--- Input records Enclosed Below ---
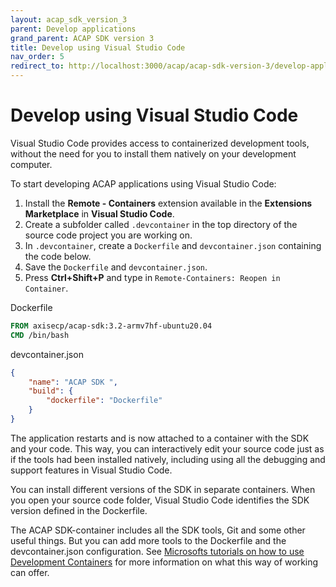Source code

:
 ```yaml
---
layout: acap_sdk_version_3
parent: Develop applications
grand_parent: ACAP SDK version 3
title: Develop using Visual Studio Code
nav_order: 5
redirect_to: http://localhost:3000/acap/acap-sdk-version-3/develop-applications/develop-using-visual-studio-code
---
```

# Develop using Visual Studio Code

Visual Studio Code provides access to containerized development tools, without the need for you to install them natively on your development computer.

To start developing ACAP applications using Visual Studio Code:

1. Install the **Remote - Containers** extension available in the **Extensions Marketplace** in **Visual Studio Code**.
2. Create a subfolder called `.devcontainer` in the top directory of the source code project you are working on.
3. In `.devcontainer`, create a `Dockerfile` and `devcontainer.json` containing the code below.
4. Save the `Dockerfile` and `devcontainer.json`.
5. Press **Ctrl+Shift+P** and type in `Remote-Containers: Reopen in Container`.

Dockerfile

```dockerfile
FROM axisecp/acap-sdk:3.2-armv7hf-ubuntu20.04
CMD /bin/bash
```

devcontainer.json

```json
{
    "name": "ACAP SDK ",
    "build": {
        "dockerfile": "Dockerfile"
    }
}
```

The application restarts and is now attached to a container with the SDK and your code. This way, you can interactively edit your source code just as if the tools had been installed natively, including using all the debugging and support features in Visual Studio Code.

You can install different versions of the SDK in separate containers. When you open your source code folder, Visual Studio Code identifies the SDK version defined in the Dockerfile.

The ACAP SDK-container includes all the SDK tools, Git and some other useful things. But you can add more tools to the Dockerfile and the devcontainer.json configuration. See [Microsofts tutorials on how to use Development Containers](https://galaxis.axis.com/sites/Solutions/AcapBlog/Lists/Posts/https://code.visualstudio.com/docs/remote/containers) for more information on what this way of working can offer.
--- End of Enclosed Input records ---
▶ Task statement
Restate the data above word for word, omitting every picture.

▶ Written answer
Source code

:
 ```yaml
---
layout: acap_sdk_version_3
parent: Develop applications
grand_parent: ACAP SDK version 3
title: Develop using Visual Studio Code
nav_order: 5
redirect_to: http://localhost:3000/acap/acap-sdk-version-3/develop-applications/develop-using-visual-studio-code
---
```

# Develop using Visual Studio Code

Visual Studio Code provides access to containerized development tools, without the need for you to install them natively on your development computer.

To start developing ACAP applications using Visual Studio Code:

1. Install the **Remote - Containers** extension available in the **Extensions Marketplace** in **Visual Studio Code**.
2. Create a subfolder called `.devcontainer` in the top directory of the source code project you are working on.
3. In `.devcontainer`, create a `Dockerfile` and `devcontainer.json` containing the code below.
4. Save the `Dockerfile` and `devcontainer.json`.
5. Press **Ctrl+Shift+P** and type in `Remote-Containers: Reopen in Container`.

Dockerfile

```dockerfile
FROM axisecp/acap-sdk:3.2-armv7hf-ubuntu20.04
CMD /bin/bash
```

devcontainer.json

```json
{
    "name": "ACAP SDK ",
    "build": {
        "dockerfile": "Dockerfile"
    }
}
```

The application restarts and is now attached to a container with the SDK and your code. This way, you can interactively edit your source code just as if the tools had been installed natively, including using all the debugging and support features in Visual Studio Code.

You can install different versions of the SDK in separate containers. When you open your source code folder, Visual Studio Code identifies the SDK version defined in the Dockerfile.

The ACAP SDK-container includes all the SDK tools, Git and some other useful things. But you can add more tools to the Dockerfile and the devcontainer.json configuration. See [Microsofts tutorials on how to use Development Containers](https://galaxis.axis.com/sites/Solutions/AcapBlog/Lists/Posts/https://code.visualstudio.com/docs/remote/containers) for more information on what this way of working can offer.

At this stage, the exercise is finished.